Bangladesh to enjoy duty benefit until 2029 as WTO members allow extension
Bangladesh will keep enjoying duty-free market access for three more years after its graduation to a developing nation in 2026 as the extension was endorsed by 166 members of the World Trade Organisation (WTO) at its Ministerial Conference that concluded in Abu Dhabi on Friday night.
"A member that graduates from the LDC category shall continue to be eligible for LDC-specific technical assistance and capacity-building provided under WTO's Technical Assistance and Training Plan for a period of three years after the date on which the decision of the UN General Assembly to graduate that member from the LDC category becomes effective," said the WTO.
After an intense negotiation for more than five days at the 13th WTO Ministerial Conference between February 26 and March 1, the member countries reached the consensus on the extension of the trade benefits for the LDCs (least-developed countries) that graduate.
Bangladesh joined the LDC group in 1975 and is going to leave it on November 24 of 2026.
And until Friday, there was uncertainty that the country would lose $7 billion worth of trade a year following the graduation because of the erosion of the preferential trade facility after graduation as suggested by various studies. That uncertainty is over until 2029.

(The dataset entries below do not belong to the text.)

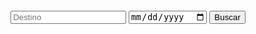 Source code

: <!DOCTYPE html>
<html lang="en">
<head>
 <meta charset="UTF-8">
 <meta name="viewport" content="width=device-width, initial-scale=1.0">
 <link rel="stylesheet" href="styles.css">
 <title>Agencia de Viajes</title>
 <style>
    .search-container {
 text-align: center;
 margin-top: 20px;
}
#results-container {
 margin-top: 20px;
}
.result {
 border: 1px solid #ccc;
 padding: 10px;
 margin: 10px 0;
}
.offer {
  border: 2px solid #f39c12;
  padding: 10px;
  margin: 20px 0;
  background-color: #fdf2e3;
}
 </style>
</head>
<body>
 <div class="search-container">
   <input type="text" id="destination" placeholder="Destino" oninput="debounceSearch()">
   <input type="date" id="travel-date" onchange="search()">
   <button onclick="search()">Buscar</button>
 </div>
 <div id="results-container">
 </div>
 <script src="/socket.io/socket.io.js"></script>
 <script>
    
   let debounceTimeout;

   function debounceSearch() {
     clearTimeout(debounceTimeout);
     debounceTimeout = setTimeout(() => {
       search();
     }, 300);
   }
   
   async function search() {
     const destination = document.getElementById('destination').value;
     const travelDate = document.getElementById('travel-date').value;
     
     const response = await fetch(`/api/search?destination=${destination}&travelDate=${travelDate}`);
     const results = await response.json();
     

     const resultsContainer = document.getElementById('results-container');
     resultsContainer.innerHTML = '';
     results.forEach(result => {
       const resultDiv = document.createElement('div');
       resultDiv.className = 'result';
       resultDiv.innerHTML = `
         <h3>${result.title}</h3>
         <p>${result.description}</p>
         <p>Precio: ${result.price}</p>
       `;
       resultsContainer.appendChild(resultDiv);
     });
   }

   const socket = io();

   socket.on('specialOffer', (offer) => {
     const offerDiv = document.createElement('div');
     offerDiv.className = 'offer';
     offerDiv.innerHTML = `
       <h3>${offer.title}</h3>
       <p>${offer.description}</p>
       <p>Precio: ${offer.price}</p>
     `;
     document.body.appendChild(offerDiv);
   });
 </script>
</body>
</html>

The three-year extension came after the LDC group, chaired by Djibouti, applied to the WTO and other UN bodies in 2020 for the continuation of the market access to graduating LDCs for 12 more years as their economies were jolted by the severe fallout of the Covid-19 pandemic.
The outbreak of the Russia-Ukraine war in February 2022, which hit hard the LDCs and the low-income countries, emerged as an even bigger blow for the group and made their demand more justifiable.
The WTO countries agreed to extend the trade benefit to the graduated LDCs at the 12th Ministerial Conference in Geneva in June 2022 although no time was specified at that time.
The demand was considered in the WTO general council meeting on October 23 last year and the ministers have now endorsed the decision, said Mustafizur Rahman, a distinguished fellow of the Centre for Policy Dialogue (CPD), a think-tank in Bangladesh.
"Since Bangladesh will obtain the LDC-related trade benefit even after graduation, it has created an opportunity for all other graduating LDCs as well," he said.
He said Bangladesh can now negotiate for trade benefits with the European Union, China, India, the UK, South Korea and other countries where it qualifies for the facility.
Bangladesh, however, will not enjoy trade benefits in the US even though the American negotiator endorsed the extension. This is because the world's largest economy currently has no preferential duty programme for the LDCs.
Bangladesh's international trade has grown mainly riding on the duty benefit under the LDC category. Currently, 73 percent of the country's shipments enjoy the LDC-linked market access, which has played a key role in making the nation the second-largest apparel supplier worldwide after China.
In fact, the country is the highest beneficiary of the duty-free trade benefit among 45 LDCs.
CPD's Rahman said no decision on the Trade-Related Aspects of Intellectual Property Rights (TRIPs) was taken at the summit. This means Bangladesh will not be eligible for the waiver of patents in producing pharmaceutical products after the transition.
It was not immediately clear whether the EU would continue the benefit beyond what it usually grants to graduating LDCs following the latest development in Abu Dhabi.
The bloc gives a three-year grace period to a graduating LDC. This already guarantees Bangladesh the trade benefit up to 2029.
"Beyond supporting least-developed members, WTO members took a step towards improving the clear and effective implementation of special and differential treatment for all developing countries in the key areas of standards for market access," said the European Commission in a statement on Saturday.
In Abu Dhabi, the member countries could not reach a consensus on some major issues like fisheries subsidies and public stockholding of food.